Learning from the time and length redefinitions, and the metre demotion

After discussing several issues in a future redefinition of the kilogram, this paper considers the lessons that one might have learned from the analogous redefinitions of the metre and the second. The progress of length metrology was slow and steady, from seven digits reproducibility with the 1889 X-shaped metre prototype, to nine digits with Kr lamps, to 11 digits with the 1983 redefinition of the metre using the speed of light. With laser cooling, the Cs clock improved to 15, now 16, digits (and so also astronomical distance measurements could improve). Laser-cooled ions, and now atoms captured and cooled in an optical lattice, enable accuracy capability of three different optical frequency references to exceed 17 digits, i.e. better than time itself. The optical comb and related techniques vastly simplify frequency comparisons.
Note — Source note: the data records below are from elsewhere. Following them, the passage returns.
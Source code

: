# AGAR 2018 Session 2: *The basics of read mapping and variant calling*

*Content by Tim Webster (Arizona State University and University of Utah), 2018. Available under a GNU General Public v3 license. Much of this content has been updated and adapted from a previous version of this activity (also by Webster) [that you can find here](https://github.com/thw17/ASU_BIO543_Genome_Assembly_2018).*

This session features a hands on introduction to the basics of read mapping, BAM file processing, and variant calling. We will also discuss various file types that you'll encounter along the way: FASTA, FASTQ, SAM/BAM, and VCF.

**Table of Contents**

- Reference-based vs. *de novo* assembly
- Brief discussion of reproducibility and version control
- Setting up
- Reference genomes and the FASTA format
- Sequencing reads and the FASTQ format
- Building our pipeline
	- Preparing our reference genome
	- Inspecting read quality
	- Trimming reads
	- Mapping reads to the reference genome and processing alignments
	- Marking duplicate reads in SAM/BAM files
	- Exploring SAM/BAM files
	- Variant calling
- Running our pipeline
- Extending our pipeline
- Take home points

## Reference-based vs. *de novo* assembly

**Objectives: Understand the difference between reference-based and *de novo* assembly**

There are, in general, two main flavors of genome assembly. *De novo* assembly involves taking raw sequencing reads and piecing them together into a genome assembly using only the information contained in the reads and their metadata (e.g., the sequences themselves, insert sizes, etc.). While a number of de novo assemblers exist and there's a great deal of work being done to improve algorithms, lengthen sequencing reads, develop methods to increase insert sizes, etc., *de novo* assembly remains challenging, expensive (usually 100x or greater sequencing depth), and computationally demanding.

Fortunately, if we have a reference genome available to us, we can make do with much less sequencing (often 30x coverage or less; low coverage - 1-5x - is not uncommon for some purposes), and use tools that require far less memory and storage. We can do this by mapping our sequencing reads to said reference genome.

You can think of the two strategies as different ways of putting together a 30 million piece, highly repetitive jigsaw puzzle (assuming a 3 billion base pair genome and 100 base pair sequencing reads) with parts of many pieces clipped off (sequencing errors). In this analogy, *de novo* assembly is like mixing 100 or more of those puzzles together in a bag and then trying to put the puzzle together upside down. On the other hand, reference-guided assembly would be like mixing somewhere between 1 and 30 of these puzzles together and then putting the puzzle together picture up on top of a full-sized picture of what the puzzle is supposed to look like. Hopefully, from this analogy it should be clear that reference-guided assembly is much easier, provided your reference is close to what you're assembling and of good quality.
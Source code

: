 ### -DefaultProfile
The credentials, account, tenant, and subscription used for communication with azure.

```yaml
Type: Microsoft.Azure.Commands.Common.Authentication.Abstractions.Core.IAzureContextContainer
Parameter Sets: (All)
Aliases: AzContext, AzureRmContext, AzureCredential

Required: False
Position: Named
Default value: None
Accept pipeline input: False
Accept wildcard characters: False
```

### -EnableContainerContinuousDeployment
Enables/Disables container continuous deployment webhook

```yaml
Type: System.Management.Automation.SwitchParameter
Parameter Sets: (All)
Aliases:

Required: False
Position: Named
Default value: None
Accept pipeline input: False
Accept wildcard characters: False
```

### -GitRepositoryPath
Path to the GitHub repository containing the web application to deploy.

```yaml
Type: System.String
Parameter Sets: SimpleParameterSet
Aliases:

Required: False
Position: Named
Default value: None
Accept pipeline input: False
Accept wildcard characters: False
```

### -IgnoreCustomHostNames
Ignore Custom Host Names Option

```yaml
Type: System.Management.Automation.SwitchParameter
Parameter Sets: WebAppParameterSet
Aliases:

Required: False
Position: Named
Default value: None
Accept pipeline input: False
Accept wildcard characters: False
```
Such progress stimulates a new satellite experiment, the STAR Mission (Space-Time Asymmetry Research). The goal is to test at the 1E-18 level frequency shifts owing to spatial anisotropy, position, gravitational potential and boost. The onboard optical clock will use stabilization to a molecular transition in I(2) or HCCH or CO(2). The length etalons will be multiply redundant, with stability at the thermo-mechanical mirror motion limit. For a ULE glass etalon spacer (1987), I measure length creep approximately -1.5E-12/d, i.e. below 1E-14 over the 500 s satellite spin period.